Amid all the panic, excitement and action, it feels as though you should be doing something. Sitting around doing nothing doesn’t feel like a smart strategy. But it’s the smartest thing you can do.

Trust the trend

As I’ve written a few times before, stocks go up more than any other type of asset in the long run. The price investors pay for stocks’ excellent long-run performance is that stocks are more risky. What that means is that stocks are more prone to weeks like the one we’re having now, when a big chunk of their value suddenly disappears.

Here’s what I wrote last week:

Risk and returns are joined at the hip.
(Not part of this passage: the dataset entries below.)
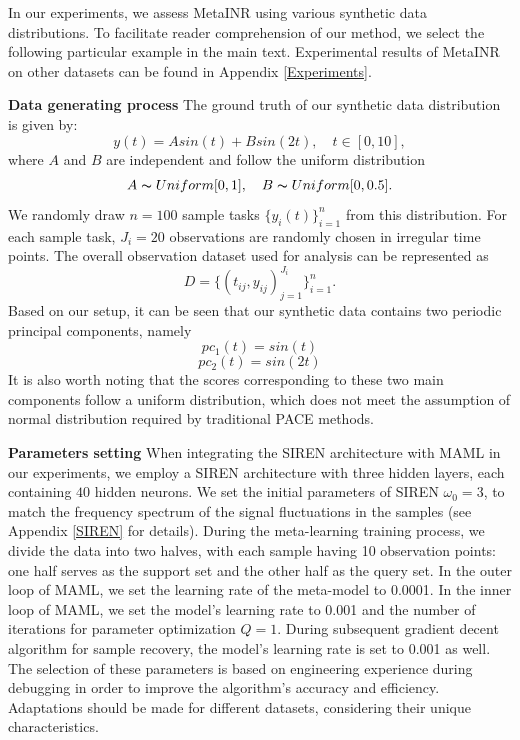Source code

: \documentclass{article}
\begin{document}

In our experiments, we assess MetaINR using various synthetic data distributions.
To facilitate reader comprehension of our method, we select the following particular example in the main text.
Experimental results of MetaINR on other datasets can be found in Appendix \ref{Experiments}.

\textbf{Data generating process}
The ground truth of our synthetic data distribution is given by:
$$
y(t)=A sin(t)+ B sin(2t), \quad t \in [0,10],
$$
where $A$ and $B$ are independent and follow the uniform distribution
$$
A \thicksim Uniform[0,1], \quad B \thicksim Uniform[0,0.5].
$$
We randomly draw $n=100$ sample tasks $\{y_i(t)\}_{i=1}^n$ from this distribution.
For each sample task, $J_i=20$ observations are randomly chosen in irregular time points.
The overall observation dataset used for analysis can be represented as
$$
D=\{(t_{ij},y_{ij})_{j=1}^{J_i}\}_{i=1}^n.
$$
Based on our setup, it can be seen that our synthetic data contains two periodic principal components, namely
$$
pc_1(t)=sin(t)
$$
$$
pc_2(t)=sin(2t)
$$
It is also worth noting that the scores corresponding to these two main components follow a uniform distribution, 
which does not meet the assumption of normal distribution required by traditional PACE methods. 

\textbf{Parameters setting} 
When integrating the SIREN architecture with MAML in our experiments, 
we employ a SIREN architecture with three hidden layers, each containing $40$ hidden neurons.
We set the initial parameters of SIREN $\omega_0=3$, to match the frequency spectrum of the signal fluctuations in the samples (see Appendix \ref{SIREN} for details).
During the meta-learning training process, we divide the data into two halves, with each sample having 10 observation points: one half serves as the support set and the other half as the query set.
In the outer loop of MAML, we set the learning rate of the meta-model to 0.0001. 
In the inner loop of MAML, we set the model's learning rate to 0.001 and the number of iterations for parameter optimization $Q=1$.
During subsequent gradient decent algorithm for sample recovery, the model's learning rate is set to 0.001 as well.
The selection of these parameters is based on engineering experience during debugging in order to improve the algorithm's accuracy and efficiency.
Adaptations should be made for different datasets, considering their unique characteristics.
\end{document}
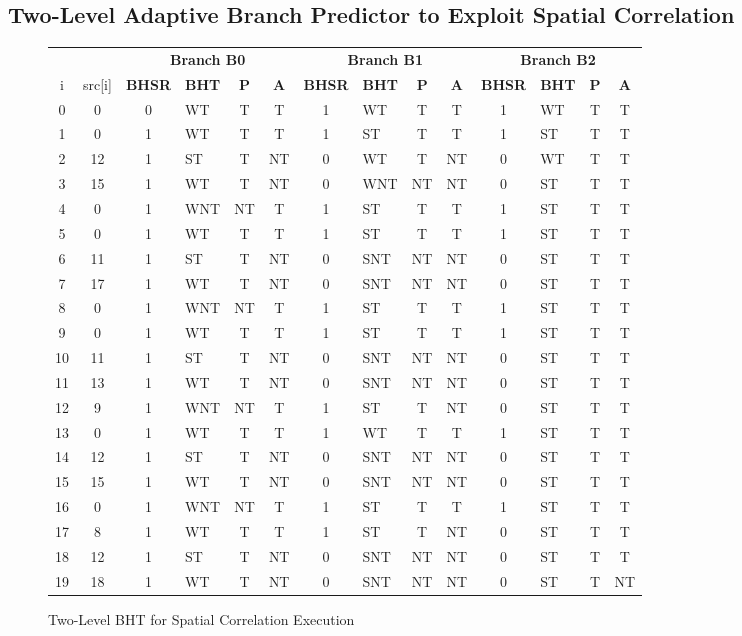 \documentclass[10pt]{article}
\begin{document}
\subsection{Two-Level Adaptive Branch Predictor to Exploit Spatial Correlation}

\begin{figure}[H]
\centering
{\setlength{\tabcolsep}{3pt}
\begin{tabular}{@{\extracolsep{3pt}}ccclccclccclcc@{}}
\hline
& & \multicolumn{4}{c}{\textbf{Branch B0}} & \multicolumn{4}{c}{\textbf{Branch B1}} & \multicolumn{4}{c}{\textbf{Branch B2}}\\
\cline{3-6}
\cline{7-10}
\cline{11-14}
i & src[i] & \textbf{BHSR} & \textbf{BHT} & \textbf{P} & \textbf{A} & \textbf{BHSR} & \textbf{BHT} & \textbf{P} & \textbf{A} & \textbf{BHSR} & \textbf{BHT} & \textbf{P} & \textbf{A} \\ \hline
0 & 0 & 0  & WT& T & T & 1  & WT& T & T & 1  & WT& T & T \\ \hline
1 & 0 & 1  & WT& T & T & 1  & ST& T & T & 1  & ST& T & T \\ \hline
2 & 12& 1  & ST& T & NT& 0  & WT& T & NT& 0  & WT& T & T \\ \hline
3 & 15& 1  & WT& T & NT& 0  &WNT& NT& NT& 0  & ST& T & T \\ \hline
4 & 0 & 1  &WNT& NT& T & 1  & ST& T & T & 1  & ST& T & T \\ \hline
5 & 0 & 1  & WT& T & T & 1  & ST& T & T & 1  & ST& T & T \\ \hline
6 & 11& 1  & ST& T & NT& 0  &SNT& NT& NT& 0  & ST& T & T \\ \hline
7 & 17& 1  & WT& T & NT& 0  &SNT& NT& NT& 0  & ST& T & T \\ \hline
8 & 0 & 1  &WNT& NT& T & 1  & ST& T & T & 1  & ST& T & T \\ \hline
9 & 0 & 1  & WT& T & T & 1  & ST& T & T & 1  & ST& T & T \\ \hline
10& 11& 1  & ST& T & NT& 0  &SNT& NT& NT& 0  & ST& T & T \\ \hline
11& 13& 1  & WT& T & NT& 0  &SNT& NT& NT& 0  & ST& T & T \\ \hline
12& 9 & 1  &WNT& NT& T & 1  & ST& T & NT& 0  & ST& T & T \\ \hline
13& 0 & 1  & WT& T & T & 1  & WT& T & T & 1  & ST& T & T \\ \hline
14& 12& 1  & ST& T & NT& 0  &SNT& NT& NT& 0  & ST& T & T \\ \hline
15& 15& 1  & WT& T & NT& 0  &SNT& NT& NT& 0  & ST& T & T \\ \hline
16& 0 & 1  &WNT& NT& T & 1  & ST& T & T & 1  & ST& T & T \\ \hline
17& 8 & 1  & WT& T & T & 1  & ST& T & NT& 0  & ST& T & T \\ \hline
18& 12& 1  & ST& T & NT& 0  &SNT& NT& NT& 0  & ST& T & T \\ \hline
19& 18& 1  & WT& T & NT& 0  &SNT& NT& NT& 0  & ST& T & NT\\ \hline
\end{tabular}
}
\caption{Two-Level BHT for Spatial Correlation Execution}
\end{figure}
\end{document}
I’ve sketched out the relationship between risk and return on the graph below. Risk is represented by the red zig-zags, and return is shown by the blue trend line.

Basically, the bigger the zig-zags (the bigger the risk), then the steeper the slope of the blue line will tend to be (the bigger the return).

The key to investing in stocks successfully is to ride out the lows (the red zig zags), and trust in the long term trend (the blue line).

But most investors don’t invest this way. When news is very bad (like it has been this week) they get panicked into selling. And when the news is very good they get swept along in the euphoria. So they buy at the top and sell at the bottom.

Studies have looked into just how much this tendency costs investors, and the numbers are frightening. One study by Geoffrey Friesen and Travis Sapp estimated that over 30 years of investing, attempting to time the market knocks more than a third off people’s portfolios.

So resist the urge to act. Trust your overall strategy.

On twitter, the behavioural economist Richard Thaler summed it up neatly:

“Inhale, exhale. Repeat. Then watch ESPN.”